TASK INSTRUCTIONS
Exactly as shown below, retype every line of the data.

++++ PROVIDED RECORDS ++++

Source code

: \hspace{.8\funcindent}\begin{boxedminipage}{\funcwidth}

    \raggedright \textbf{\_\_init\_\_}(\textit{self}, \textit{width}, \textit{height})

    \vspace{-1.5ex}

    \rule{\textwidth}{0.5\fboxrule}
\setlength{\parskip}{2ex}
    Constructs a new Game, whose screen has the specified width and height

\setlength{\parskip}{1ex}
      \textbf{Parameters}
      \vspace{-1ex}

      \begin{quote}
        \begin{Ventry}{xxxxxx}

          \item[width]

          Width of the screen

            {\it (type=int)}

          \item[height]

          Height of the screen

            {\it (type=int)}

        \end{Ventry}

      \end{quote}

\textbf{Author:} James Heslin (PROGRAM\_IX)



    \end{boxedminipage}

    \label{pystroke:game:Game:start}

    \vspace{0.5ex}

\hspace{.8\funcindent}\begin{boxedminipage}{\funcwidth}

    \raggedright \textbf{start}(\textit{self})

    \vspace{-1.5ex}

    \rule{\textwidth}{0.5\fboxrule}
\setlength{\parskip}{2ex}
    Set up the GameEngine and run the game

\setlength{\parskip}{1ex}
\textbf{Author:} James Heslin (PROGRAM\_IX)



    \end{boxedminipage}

++++

RESPONSE FOR THIS EXERCISE
Source code

: \hspace{.8\funcindent}\begin{boxedminipage}{\funcwidth}

    \raggedright \textbf{\_\_init\_\_}(\textit{self}, \textit{width}, \textit{height})

    \vspace{-1.5ex}

    \rule{\textwidth}{0.5\fboxrule}
\setlength{\parskip}{2ex}
    Constructs a new Game, whose screen has the specified width and height

\setlength{\parskip}{1ex}
      \textbf{Parameters}
      \vspace{-1ex}

      \begin{quote}
        \begin{Ventry}{xxxxxx}

          \item[width]

          Width of the screen

            {\it (type=int)}

          \item[height]

          Height of the screen

            {\it (type=int)}

        \end{Ventry}

      \end{quote}

\textbf{Author:} James Heslin (PROGRAM\_IX)



    \end{boxedminipage}

    \label{pystroke:game:Game:start}

    \vspace{0.5ex}

\hspace{.8\funcindent}\begin{boxedminipage}{\funcwidth}

    \raggedright \textbf{start}(\textit{self})

    \vspace{-1.5ex}

    \rule{\textwidth}{0.5\fboxrule}
\setlength{\parskip}{2ex}
    Set up the GameEngine and run the game

\setlength{\parskip}{1ex}
\textbf{Author:} James Heslin (PROGRAM\_IX)



    \end{boxedminipage}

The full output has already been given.